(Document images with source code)
════════════════

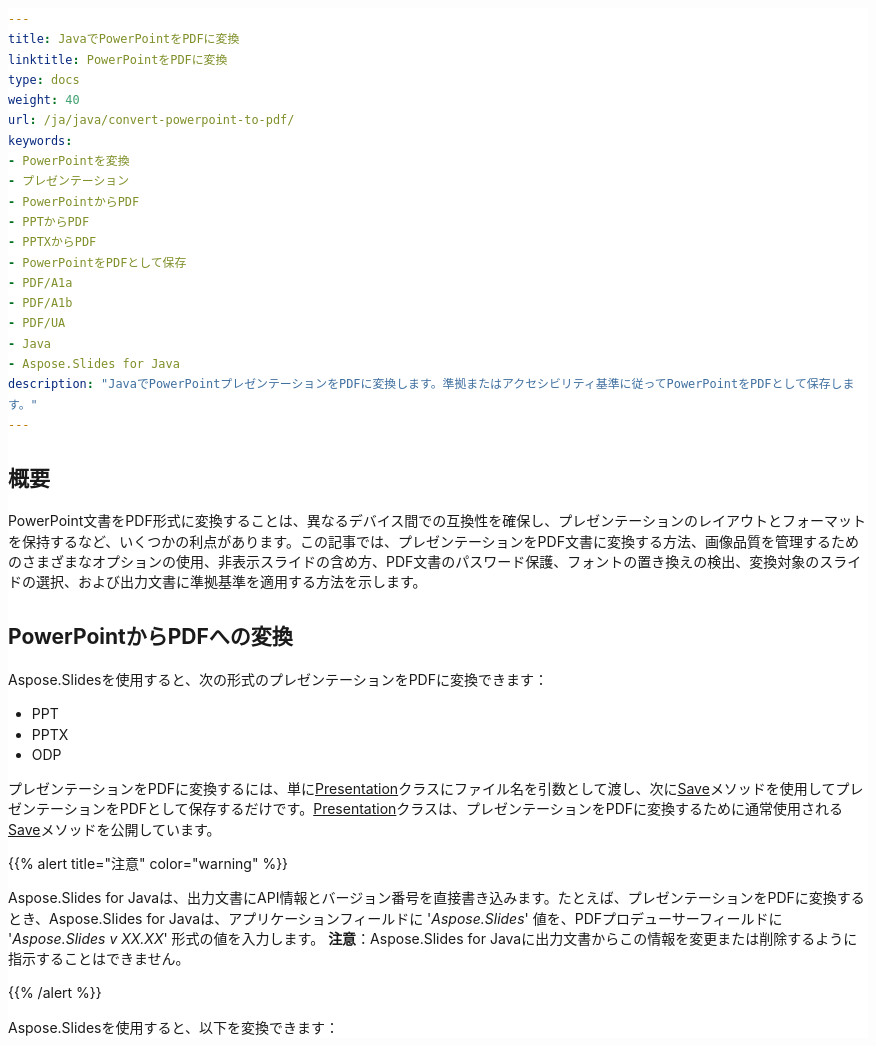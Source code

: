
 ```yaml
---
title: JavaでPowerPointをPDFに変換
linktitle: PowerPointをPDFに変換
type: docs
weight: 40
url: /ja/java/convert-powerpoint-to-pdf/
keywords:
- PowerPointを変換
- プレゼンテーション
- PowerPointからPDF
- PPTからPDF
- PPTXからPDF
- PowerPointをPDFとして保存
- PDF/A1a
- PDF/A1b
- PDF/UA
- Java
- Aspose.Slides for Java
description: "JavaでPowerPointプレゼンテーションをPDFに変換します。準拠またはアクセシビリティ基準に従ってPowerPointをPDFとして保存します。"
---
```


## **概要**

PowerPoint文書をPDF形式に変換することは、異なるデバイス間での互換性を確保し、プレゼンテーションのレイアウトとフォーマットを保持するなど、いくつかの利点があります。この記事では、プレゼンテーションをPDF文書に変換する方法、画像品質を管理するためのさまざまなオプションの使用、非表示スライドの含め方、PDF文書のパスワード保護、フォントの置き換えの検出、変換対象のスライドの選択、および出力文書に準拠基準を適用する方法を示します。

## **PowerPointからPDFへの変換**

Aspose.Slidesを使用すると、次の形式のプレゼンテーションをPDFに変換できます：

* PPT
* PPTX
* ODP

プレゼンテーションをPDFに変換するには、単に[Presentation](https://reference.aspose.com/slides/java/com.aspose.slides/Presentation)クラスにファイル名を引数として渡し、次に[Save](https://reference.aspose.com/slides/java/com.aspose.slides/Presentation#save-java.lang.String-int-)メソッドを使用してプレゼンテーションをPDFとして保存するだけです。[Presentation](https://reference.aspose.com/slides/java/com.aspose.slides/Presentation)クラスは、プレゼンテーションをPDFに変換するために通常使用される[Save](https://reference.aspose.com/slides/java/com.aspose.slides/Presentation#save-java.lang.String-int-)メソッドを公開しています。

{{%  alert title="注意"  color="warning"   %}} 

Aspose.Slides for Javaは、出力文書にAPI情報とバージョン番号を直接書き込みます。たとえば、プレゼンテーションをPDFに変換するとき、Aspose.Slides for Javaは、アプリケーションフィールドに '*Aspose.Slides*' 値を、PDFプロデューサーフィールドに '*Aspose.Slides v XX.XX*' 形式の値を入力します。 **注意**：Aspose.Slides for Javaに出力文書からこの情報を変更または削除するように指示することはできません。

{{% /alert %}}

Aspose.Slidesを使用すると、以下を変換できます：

════════════════

- **WHAT THE EXERCISE ASKS**
From the first line to the last, repeat the data above exactly and leave the pictures out.

- **OUTPUT BELOW**
Source code

:
 ```yaml
---
title: JavaでPowerPointをPDFに変換
linktitle: PowerPointをPDFに変換
type: docs
weight: 40
url: /ja/java/convert-powerpoint-to-pdf/
keywords:
- PowerPointを変換
- プレゼンテーション
- PowerPointからPDF
- PPTからPDF
- PPTXからPDF
- PowerPointをPDFとして保存
- PDF/A1a
- PDF/A1b
- PDF/UA
- Java
- Aspose.Slides for Java
description: "JavaでPowerPointプレゼンテーションをPDFに変換します。準拠またはアクセシビリティ基準に従ってPowerPointをPDFとして保存します。"
---
```


## **概要**

PowerPoint文書をPDF形式に変換することは、異なるデバイス間での互換性を確保し、プレゼンテーションのレイアウトとフォーマットを保持するなど、いくつかの利点があります。この記事では、プレゼンテーションをPDF文書に変換する方法、画像品質を管理するためのさまざまなオプションの使用、非表示スライドの含め方、PDF文書のパスワード保護、フォントの置き換えの検出、変換対象のスライドの選択、および出力文書に準拠基準を適用する方法を示します。

## **PowerPointからPDFへの変換**

Aspose.Slidesを使用すると、次の形式のプレゼンテーションをPDFに変換できます：

* PPT
* PPTX
* ODP

プレゼンテーションをPDFに変換するには、単に[Presentation](https://reference.aspose.com/slides/java/com.aspose.slides/Presentation)クラスにファイル名を引数として渡し、次に[Save](https://reference.aspose.com/slides/java/com.aspose.slides/Presentation#save-java.lang.String-int-)メソッドを使用してプレゼンテーションをPDFとして保存するだけです。[Presentation](https://reference.aspose.com/slides/java/com.aspose.slides/Presentation)クラスは、プレゼンテーションをPDFに変換するために通常使用される[Save](https://reference.aspose.com/slides/java/com.aspose.slides/Presentation#save-java.lang.String-int-)メソッドを公開しています。

{{%  alert title="注意"  color="warning"   %}} 

Aspose.Slides for Javaは、出力文書にAPI情報とバージョン番号を直接書き込みます。たとえば、プレゼンテーションをPDFに変換するとき、Aspose.Slides for Javaは、アプリケーションフィールドに '*Aspose.Slides*' 値を、PDFプロデューサーフィールドに '*Aspose.Slides v XX.XX*' 形式の値を入力します。 **注意**：Aspose.Slides for Javaに出力文書からこの情報を変更または削除するように指示することはできません。

{{% /alert %}}

Aspose.Slidesを使用すると、以下を変換できます：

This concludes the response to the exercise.